The Department of Business, Energy and Industrial Strategy (BEIS) has advertised for a nuclear power policy – head of financing.
According to the advert, which Utility Week has seen on the LinkedIn website, the role will involve helping to design and evaluate a “new approach to financing new nuclear power plants in the UK”.
The role is “high profile work, and a ministerial priority”, according to the advert.
The head of financing will report to a deputy director in BEIS and will work with fellow officials in the Treasury, the Cabinet Office and No.10 Downing Street.
The publication of the advert follows the government’s recent announcement that it is taking a fresh look at how to finance the nuclear pipeline.
This includes specifically assessing the potential of a regulated asset base funding model, which has previously been used for the Thames Tideway Tunnel.
The advert says this work is “currently in the early stages of development” giving the successful candidate “considerable ability to influence and direct the approach to financing and direct the approach to financing and the policy framework.”
The role will involve working with advisers to design a competition for the capital required to finance a future nuclear power plant.
It will also involve working with Ofgem and other experts on developing arrangements for the economic regulation of nuclear projects, particularly with regard to financing structures.
The team will also work with the energy regulator and nuclear developers to design the capital structure for nuclear development projects.
Responsibilities will extend to interacting with potential investors, including on the design and operation of a soft market testing process and with rating agencies.
The job is worth up to £70,394 per annum and is five rungs down on the civil service ladder below the permanent secretary who heads BEIS.

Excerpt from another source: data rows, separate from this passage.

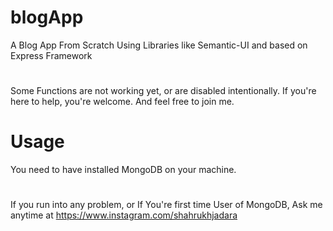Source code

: # blogApp
A Blog App From Scratch Using Libraries like Semantic-UI and based on Express Framework
#
Some Functions are not working yet, or are disabled intentionally.
If you're here to help, you're welcome.
And feel free to join me.

# Usage
You need to have installed MongoDB on your machine.
#
If you run into any problem, or If You're first time User of MongoDB, Ask me anytime at 
https://www.instagram.com/shahrukhjadara
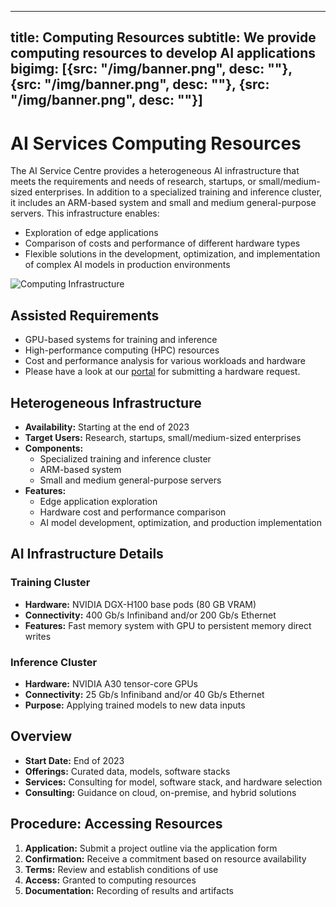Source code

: 
---
title: Computing Resources
subtitle: We provide computing resources to develop AI applications
bigimg: [{src: "/img/banner.png", desc: ""}, {src: "/img/banner.png", desc: ""}, {src: "/img/banner.png", desc: ""}]
---

# AI Services Computing Resources

The AI Service Centre provides a heterogeneous AI infrastructure that meets the requirements and needs of research, startups, or small/medium-sized enterprises. In addition to a specialized training and inference cluster, it includes an ARM-based system and small and medium general-purpose servers. This infrastructure enables:

* Exploration of edge applications
* Comparison of costs and performance of different hardware types
* Flexible solutions in the development, optimization, and implementation of complex AI models in production environments

![Computing Infrastructure](/img/computing_infrastructure.png)

## Assisted Requirements
- GPU-based systems for training and inference
- High-performance computing (HPC) resources
- Cost and performance analysis for various workloads and hardware
- Please have a look at our [portal](https://aisc.hpi.de) for submitting a hardware request.

## Heterogeneous Infrastructure
- **Availability:** Starting at the end of 2023
- **Target Users:** Research, startups, small/medium-sized enterprises
- **Components:**
  - Specialized training and inference cluster
  - ARM-based system
  - Small and medium general-purpose servers
- **Features:**
  - Edge application exploration
  - Hardware cost and performance comparison
  - AI model development, optimization, and production implementation

## AI Infrastructure Details

### Training Cluster
- **Hardware:** NVIDIA DGX-H100 base pods (80 GB VRAM)
- **Connectivity:** 400 Gb/s Infiniband and/or 200 Gb/s Ethernet
- **Features:** Fast memory system with GPU to persistent memory direct writes

### Inference Cluster
- **Hardware:** NVIDIA A30 tensor-core GPUs
- **Connectivity:** 25 Gb/s Infiniband and/or 40 Gb/s Ethernet
- **Purpose:** Applying trained models to new data inputs

## Overview
- **Start Date:** End of 2023
- **Offerings:** Curated data, models, software stacks
- **Services:** Consulting for model, software stack, and hardware selection
- **Consulting:** Guidance on cloud, on-premise, and hybrid solutions

## Procedure: Accessing Resources
1. **Application:** Submit a project outline via the application form
2. **Confirmation:** Receive a commitment based on resource availability
3. **Terms:** Review and establish conditions of use
4. **Access:** Granted to computing resources
5. **Documentation:** Recording of results and artifacts

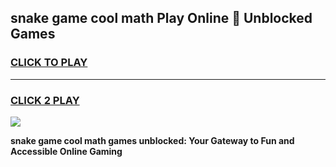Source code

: 
## snake game cool math Play Online 👋 Unblocked Games
<h3>
<a href="https://news.freeplayer.one?title=snake_game_cool_math&ref=17CMG">CLICK TO PLAY</a></h3>
<hr>

<h3>
<a href="https://news.freeplayer.one?title=snake_game_cool_math&ref=17CMG">CLICK 2 PLAY</a>
  
</h3>

<a href="https://news.freeplayer.one?title=snake_game_cool_math&ref=17CMG/"><img src="https://clearcache.store/games.png"></a>


**snake game cool math games unblocked: Your Gateway to Fun and Accessible Online Gaming**
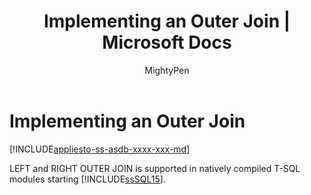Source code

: ﻿---
title: "Implementing an Outer Join | Microsoft Docs"
ms.custom: ""
ms.date: "03/14/2017"
ms.prod: "sql-non-specified"
ms.prod_service: "database-engine, sql-database"
ms.service: ""
ms.component: "in-memory-oltp"
ms.reviewer: ""
ms.suite: "sql"
ms.technology: 
  - "database-engine-imoltp"
ms.tgt_pltfrm: ""
ms.topic: "article"
ms.assetid: 67084043-6b23-4975-b9db-6e49923d4bab
caps.latest.revision: 8
author: "MightyPen"
ms.author: "genemi"
manager: "craigg"
ms.workload: "Inactive"
monikerRange: "= azuresqldb-current || >= sql-server-2016 || = sqlallproducts-allversions"
---
# Implementing an Outer Join
[!INCLUDE[appliesto-ss-asdb-xxxx-xxx-md](../../includes/appliesto-ss-asdb-xxxx-xxx-md.md)]

  LEFT and RIGHT OUTER JOIN is supported in natively compiled T-SQL modules starting [!INCLUDE[ssSQL15](../../includes/sssql15-md.md)].  
  
  
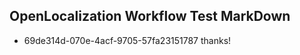 ## OpenLocalization Workflow Test MarkDown
* 69de314d-070e-4acf-9705-57fa23151787 thanks!

<!--HONumber=Sep16_HO1-->


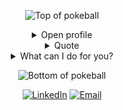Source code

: 
<div align="center">


![Top of pokeball](https://user-images.githubusercontent.com/44261381/209363264-ac854d3c-2cc2-44c4-928e-8a08d1013f46.png)

<details>
<summary>Open profile</summary>

<br>
<div>
<div align="center">
  <img height="200" alt="Profile" src="https://user-images.githubusercontent.com/44261381/209237088-3bbb1512-7486-4c36-afd8-bb60077d067b.png">
  
  [![Typing SVG](https://readme-typing-svg.demolab.com?font=VT323&size=35&duration=3500&pause=300&color=A89568&center=true&vCenter=true&width=500&lines=Hey%2C+I'm+Zeyad+Eldesouki;Welcome+to+my+profile!;Mobile+App+Developer+With+Flutter;Building+amazing+cross+platform+apps)](https://git.io/typing-svg)
</div>

<details>
<summary>About me</summary>

[![Typing SVG](https://readme-typing-svg.demolab.com?font=VT323&size=35&duration=3000&pause=1000&color=A89568&center=true&vCenter=true&width=500&lines=City%3A;Damietta%2C+Egypt;Languages%3A;Arabic%2C+English;Job+Title%3A;Flutter+Developer;Specialization%3A;Building+cross+platform+applications;Education%3A;Bachelor+of+Computer+Science%2C;Damietta+University;Birthday%3A;3rd+of+March+2002)](https://git.io/typing-svg)
</details>
<summary>Tools & Technologies</summary>
<div>
  <p style="display: inline-block;" align="center">
    <kbd>
      <kbd>Programming Languages</kbd>
      <br>
      <br>
      <img width="30px" src="https://cdn.jsdelivr.net/gh/devicons/devicon/icons/dart/dart-original.svg" /> 
      <img width="30px" src="https://cdn.jsdelivr.net/gh/devicons/devicon/icons/flutter/flutter-original.svg" /> 
      <img width="30px" src="https://cdn.jsdelivr.net/gh/devicons/devicon/icons/javascript/javascript-original.svg" /> 
      <img width="30px" src="https://cdn.jsdelivr.net/gh/devicons/devicon/icons/python/python-original.svg" /> 
    </kbd>
    <kbd>
      <kbd>Mobile Development</kbd>
      <br>
      <br>
      <img width="30px" src="https://cdn.jsdelivr.net/gh/devicons/devicon/icons/flutter/flutter-original.svg" />
      <img width="30px" src="https://cdn.jsdelivr.net/gh/devicons/devicon/icons/dart/dart-original.svg" />
    </kbd>
    <kbd>
      <kbd>Back-end & APIs</kbd>
      <br>
      <br>
      <img width="30px" src="https://cdn.jsdelivr.net/gh/devicons/devicon/icons/nodejs/nodejs-original.svg" />
      <img width="30px" src="https://cdn.jsdelivr.net/gh/devicons/devicon/icons/firebase/firebase-plain.svg" />
      <img width="30px" src="https://www.vectorlogo.zone/logos/getpostman/getpostman-icon.svg" />
    </kbd>
    <kbd>
      <kbd>Database</kbd>
      <br>
      <br>
      <img width="30px" src="https://www.vectorlogo.zone/logos/firebase/firebase-icon.svg" />
      <img width="30px" src="https://cdn.jsdelivr.net/gh/devicons/devicon/icons/postgresql/postgresql-original.svg" />
    </kbd>
    <kbd>
      <kbd>IDEs & Editors</kbd>
      <br>
      <br>
      <img width="30px" src="https://cdn.jsdelivr.net/gh/devicons/devicon/icons/vscode/vscode-original.svg" />
      <img width="30px" src="https://cdn.jsdelivr.net/gh/devicons/devicon/icons/androidstudio/androidstudio-original.svg" />
      <img width="30px" src="https://cdn.jsdelivr.net/gh/devicons/devicon/icons/pycharm/pycharm-original.svg" />
    </kbd>
  </p>
</div>
</details>

<details>
  <summary>Quote</summary>
  <br>
  <blockquote>
    “In Flutter, every widget is a building block, and every bug is a lesson<br> 
    If you don’t know the answer, you’ll figure it out because that’s what developers do<br>
    Embrace the challenges, learn from the errors, and keep building beautiful apps.”
    <br><strong>– Inspired by the Flutter mindset –</strong>
  </blockquote>
</details>



<details>
<summary>What can I do for you?</summary>
<table style="border: none">
  <tr>
  <td width="50%" valign="top">


## Let's Work Together!

If you have any questions about Flutter development, need help with clean and maintainable code, feel free to <a href="mailto:zeyadeldesouki@gmail.com">contact me by email</a>.

  </td>
  <td width="50%" valign="top">

## It's not perfect, isn't it?

**<img alt="Feedback" src="https://img.shields.io/badge/Ask%20me-anything-1abc9c.svg">**

<blockquote>“I think it’s very important to have a feedback loop, where you’re constantly thinking about what you’ve done and how you could be doing it better.”
<br><strong>– Elon Musk –</strong></blockquote>

  </td>
  </tr>
</table>
</details>

</details>

![Bottom of pokeball](https://user-images.githubusercontent.com/44261381/209363271-905d2a5e-8a18-44c0-a450-45dddd4d5036.png)

</div>

<div align=center>
  <a href="https://www.linkedin.com/in/zeyadeldesouki/"><img src="https://img.shields.io/static/v1?style=for-the-badge&message=LinkedIn&color=0A66C2&logo=LinkedIn&logoColor=FFFFFF&label=" alt="LinkedIn" /></a>
  <a href="mailto:zeyadeldesouki@gmail.com"><img alt="Email" src="https://img.shields.io/static/v1?style=for-the-badge&message=Gmail&color=EA4335&logo=Gmail&logoColor=FFFFFF&label=" /></a>
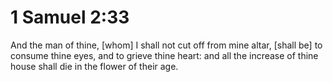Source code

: # 1 Samuel 2:33

And the man of thine, [whom] I shall not cut off from mine altar, [shall be] to consume thine eyes, and to grieve thine heart: and all the increase of thine house shall die in the flower of their age.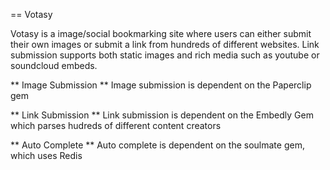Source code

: == Votasy

Votasy is a image/social bookmarking site where users can either submit their own images
or submit a link from hundreds of different websites. Link submission supports both static images
and rich media such as youtube or soundcloud embeds.

** Image Submission **
Image submission is dependent on the Paperclip gem

** Link Submission **
Link submission is dependent on the Embedly Gem which parses
hudreds of different content creators

** Auto Complete **
Auto complete is dependent on the soulmate gem, which uses Redis

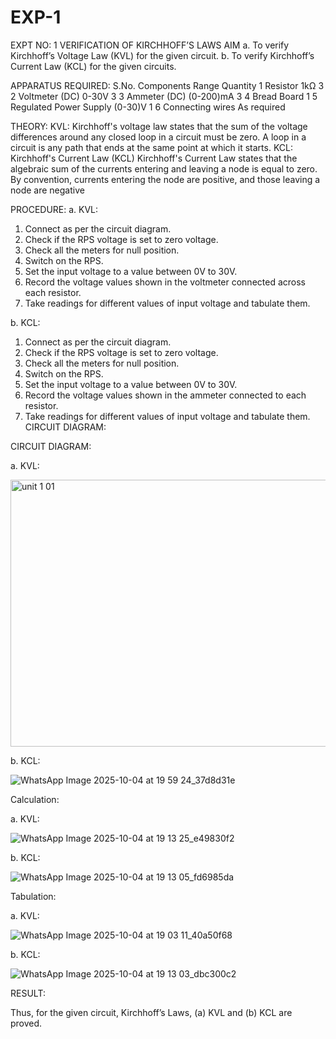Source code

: 
# EXP-1
EXPT NO: 1	VERIFICATION OF KIRCHHOFF’S LAWS
AIM
a.   To verify Kirchhoff’s Voltage Law (KVL) for the given circuit. 
b.   To verify Kirchhoff’s Current Law (KCL) for the given circuits.

APPARATUS REQUIRED:
S.No.	Components	Range	Quantity
1	Resistor	1kΩ	3
2	Voltmeter (DC)	0-30V	3
3	Ammeter (DC)	(0-200)mA	3
4	Bread Board		1
5	Regulated Power Supply	(0-30)V	1
6	Connecting wires		As required

THEORY:
KVL: Kirchhoff's voltage law states that the sum of the voltage differences around any closed loop in a circuit must be zero. A loop in a circuit is any path that ends at the same point at which it starts.
KCL:
Kirchhoff's Current Law (KCL) Kirchhoff's Current Law states that the algebraic sum of the currents entering and leaving a node is equal to zero. By convention, currents entering the node are positive, and those leaving a node are negative


PROCEDURE:
a.   KVL:
1.   Connect as per the circuit diagram.
2.   Check if the RPS voltage is set to zero voltage.
3.   Check all the meters for null position.
4.   Switch on the RPS.
5.   Set the input voltage to a value between 0V to 30V.
6.   Record the voltage values shown in the voltmeter connected across each resistor.
7.   Take readings for different values of input voltage and tabulate them.


b.  KCL:
1.   Connect as per the circuit diagram.
2.   Check if the RPS voltage is set to zero voltage.
3.   Check all the meters for null position.
4.   Switch on the RPS.
5.   Set the input voltage to a value between 0V to 30V.
6.   Record the voltage values shown in the ammeter connected to each resistor.
7.   Take readings for different values of input voltage and tabulate them. 
CIRCUIT DIAGRAM:

CIRCUIT DIAGRAM:


a.   KVL:
 
<img width="877" height="427" alt="unit 1 01" src="https://github.com/user-attachments/assets/3e565cad-6c86-4957-bbde-247b52be636b" /> 

b.  KCL:
 
![WhatsApp Image 2025-10-04 at 19 59 24_37d8d31e](https://github.com/user-attachments/assets/85d75f43-6b8d-426d-a724-07c8a4ab9a89)

Calculation:

a.   KVL:
 
![WhatsApp Image 2025-10-04 at 19 13 25_e49830f2](https://github.com/user-attachments/assets/81fa3f40-276a-48bc-99d7-df9fc150c190)


b.  KCL:

![WhatsApp Image 2025-10-04 at 19 13 05_fd6985da](https://github.com/user-attachments/assets/5c3a84c0-eea2-4e7e-9586-85c53466f63b)



Tabulation:

a.   KVL:
 
![WhatsApp Image 2025-10-04 at 19 03 11_40a50f68](https://github.com/user-attachments/assets/d35f82fa-6e76-4b2c-ae91-3f6e1cd5c512)


b.  KCL:

![WhatsApp Image 2025-10-04 at 19 13 03_dbc300c2](https://github.com/user-attachments/assets/48f328e0-faa5-4848-9fa0-aaf8cfc16ff9)


RESULT:

Thus, for the given circuit, Kirchhoff’s Laws, (a) KVL and (b) KCL are proved.
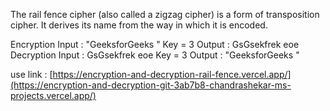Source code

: The rail fence cipher (also called a zigzag cipher) is a form of transposition cipher. It derives its name from the way in which it is encoded. 

Encryption
Input :  "GeeksforGeeks "
Key = 3
Output : GsGsekfrek eoe
Decryption
Input : GsGsekfrek eoe
Key = 3
Output :  "GeeksforGeeks "


use link : [https://encryption-and-decryption-rail-fence.vercel.app/](https://encryption-and-decryption-git-3ab7b8-chandrashekar-ms-projects.vercel.app/)

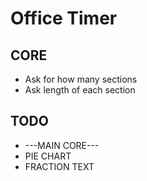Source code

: # Office Timer

## CORE

- Ask for how many sections
- Ask length of each section

## TODO

- ---MAIN CORE---
- PIE CHART
- FRACTION TEXT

The new role has come to light amidst doubts over the future of plans for a new plant at Moorside, one of the most advanced of the new fleet of reactors being planned by the government.
John Woodcock, the independent MP for the Barrow and Furness, accused the government in a local newspaper column of “stubbornly” maintaining “a hands-off approach to Moorside that is short-sighted and self-defeating.”
He said it was “frustrating” that business secretary Greg Clark had refused to meet local MPs when he visited west Cumbria earlier this week to discuss the future of Moorside.
Woodcock, who recently quit the Labour party, said that the situation has got “more serious and urgent” since he and Copeland Conservative MP Trudy Harrison had met junior BEIS minister Richard Harrington, last month.